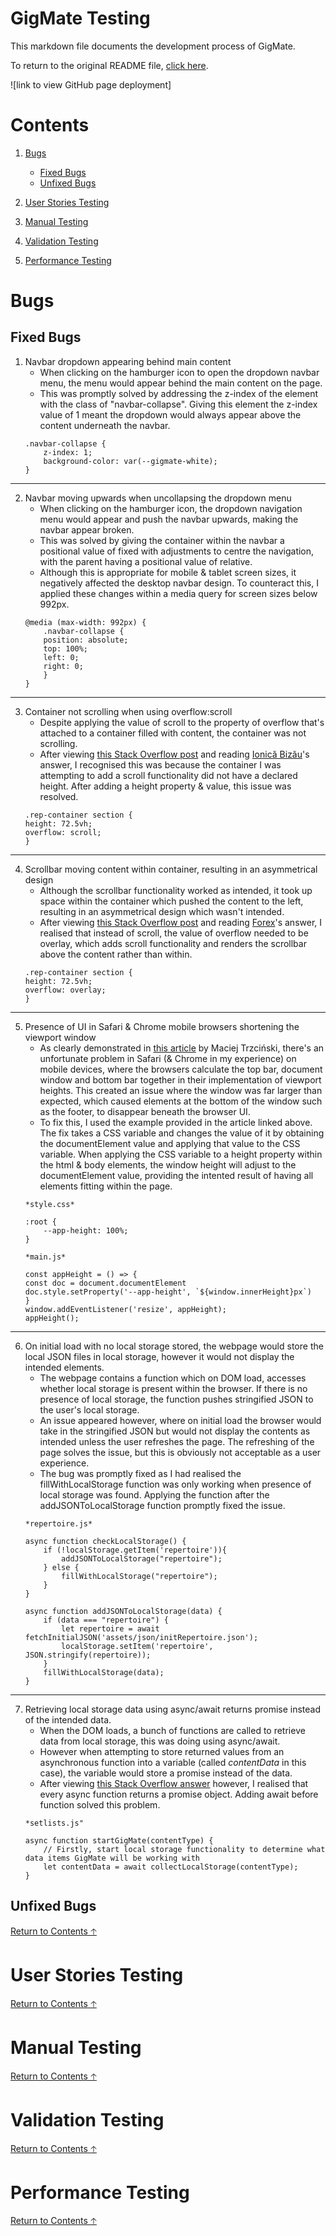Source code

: # GigMate Testing

This markdown file documents the development process of GigMate.

To return to the original README file, [click here](README.md).

![link to view GitHub page deployment]

# Contents

1. [Bugs](#Bugs)
    - [Fixed Bugs](#Fixed-Bugs)
    - [Unfixed Bugs](#Unfixed-Bugs)

2. [User Stories Testing](#User-Stories-Testing)

3. [Manual Testing](#Manual-Testing)

4. [Validation Testing](#Validation-Testing)

5. [Performance Testing](#Performance-Testing)

# Bugs

## Fixed Bugs

1. Navbar dropdown appearing behind main content
    - When clicking on the hamburger icon to open the dropdown navbar menu, the menu would appear behind the main content on the page.
    - This was promptly solved by addressing the z-index of the element with the class of "navbar-collapse". Giving this element the z-index value of 1 meant the dropdown would always appear above the content underneath the navbar.
    ```
    .navbar-collapse {
        z-index: 1;
        background-color: var(--gigmate-white);
    }
    ```
<hr>

2. Navbar moving upwards when uncollapsing the dropdown menu
    - When clicking on the hamburger icon, the dropdown navigation menu would appear and push the navbar upwards, making the navbar appear broken.
    - This was solved by giving the container within the navbar a positional value of fixed with adjustments to centre the navigation, with the parent having a positional value of relative.
    - Although this is appropriate for mobile & tablet screen sizes, it negatively affected the desktop navbar design. To counteract this, I applied these changes within a media query for screen sizes below 992px.
    ```
    @media (max-width: 992px) {
        .navbar-collapse {
        position: absolute;
        top: 100%;
        left: 0;
        right: 0;
        }
    }
    ```
<hr>

3. Container not scrolling when using overflow:scroll
    - Despite applying the value of scroll to the property of overflow that's attached to a container filled with content, the container was not scrolling.
    - After viewing [this Stack Overflow post](https://stackoverflow.com/questions/17295219/overflow-scroll-css-is-not-working-in-the-div) and reading [Ionică Bizău](https://stackoverflow.com/users/1420197/ionic%c4%83-biz%c4%83u)'s answer, I recognised this was because the container I was attempting to add a scroll functionality did not have a declared height. After adding a height property & value, this issue was resolved.
    ```
    .rep-container section {
    height: 72.5vh;
    overflow: scroll;
    }
    ```
<hr>

4. Scrollbar moving content within container, resulting in an asymmetrical design
    - Although the scrollbar functionality worked as intended, it took up space within the container which pushed the content to the left, resulting in an asymmetrical design which wasn't intended.
    - After viewing [this Stack Overflow post](https://stackoverflow.com/questions/24671317/scrollbar-above-content?rq=1) and reading [Forex](https://stackoverflow.com/users/1384493/forex)'s answer, I realised that instead of scroll, the value of overflow needed to be overlay, which adds scroll functionality and renders the scrollbar above the content rather than within.
    ```
    .rep-container section {
    height: 72.5vh;
    overflow: overlay;
    }
    ```
<hr>

5. Presence of UI in Safari & Chrome mobile browsers shortening the viewport window
    - As clearly demonstrated in [this article](https://dev.to/maciejtrzcinski/100vh-problem-with-ios-safari-3ge9) by Maciej Trzciński, there's an unfortunate problem in Safari (& Chrome in my experience) on mobile devices, where the browsers calculate the top bar, document window and bottom bar together in their implementation of viewport heights. This created an issue where the window was far larger than expected, which caused elements at the bottom of the window such as the footer, to disappear beneath the browser UI.
    - To fix this, I used the example provided in the article linked above. The fix takes a CSS variable and changes the value of it by obtaining the documentElement value and applying that value to the CSS variable. When applying the CSS variable to a height property within the html & body elements, the window height will adjust to the documentElement value, providing the intented result of having all elements fitting within the page.
    ```
    *style.css*

    :root {
        --app-height: 100%;
    }
    ```
    ```
    *main.js*

    const appHeight = () => {
    const doc = document.documentElement
    doc.style.setProperty('--app-height', `${window.innerHeight}px`)
    }
    window.addEventListener('resize', appHeight);
    appHeight();
    ```
<hr>

6. On initial load with no local storage stored, the webpage would store the local JSON files in local storage, however it would not display the intended elements.
    - The webpage contains a function which on DOM load, accesses whether local storage is present within the browser. If there is no presence of local storage, the function pushes stringified JSON to the user's local storage.
    - An issue appeared however, where on initial load the browser would take in the stringified JSON but would not display the contents as intended unless the user refreshes the page. The refreshing of the page solves the issue, but this is obviously not acceptable as a user experience.
    - The bug was promptly fixed as I had realised the fillWithLocalStorage function was only working when presence of local storage was found. Applying the function after the addJSONToLocalStorage function promptly fixed the issue.
    ```
    *repertoire.js*

    async function checkLocalStorage() {
        if (!localStorage.getItem('repertoire')){
            addJSONToLocalStorage("repertoire");
        } else {
            fillWithLocalStorage("repertoire");
        }
    }

    async function addJSONToLocalStorage(data) {
        if (data === "repertoire") {
            let repertoire = await fetchInitialJSON('assets/json/initRepertoire.json');
            localStorage.setItem('repertoire', JSON.stringify(repertoire));
        }
        fillWithLocalStorage(data);
    }   
    ```
<hr>

7. Retrieving local storage data using async/await returns promise instead of the intended data.
    - When the DOM loads, a bunch of functions are called to retrieve data from local storage, this was doing using async/await.
    - However when attempting to store returned values from an asynchronous function into a variable (called *contentData* in this case), the variable would store a promise instead of the data.
    - After viewing [this Stack Overflow answer](https://stackoverflow.com/a/43422983/15607265) however, I realised that every async function returns a promise object. Adding await before function solved this problem.
    ```
    *setlists.js"

    async function startGigMate(contentType) {
        // Firstly, start local storage functionality to determine what data items GigMate will be working with
        let contentData = await collectLocalStorage(contentType);
    }
    ```


## Unfixed Bugs


[Return to Contents 🡡](#contents)

# User Stories Testing

[Return to Contents 🡡](#contents)

# Manual Testing

[Return to Contents 🡡](#contents)

# Validation Testing

[Return to Contents 🡡](#contents)

# Performance Testing

[Return to Contents 🡡](#contents)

****

Requirement: Tally up the lines in the preceding listing that contain the string "stackoverflow". Respond with the number and nothing else.

Worked solution: 3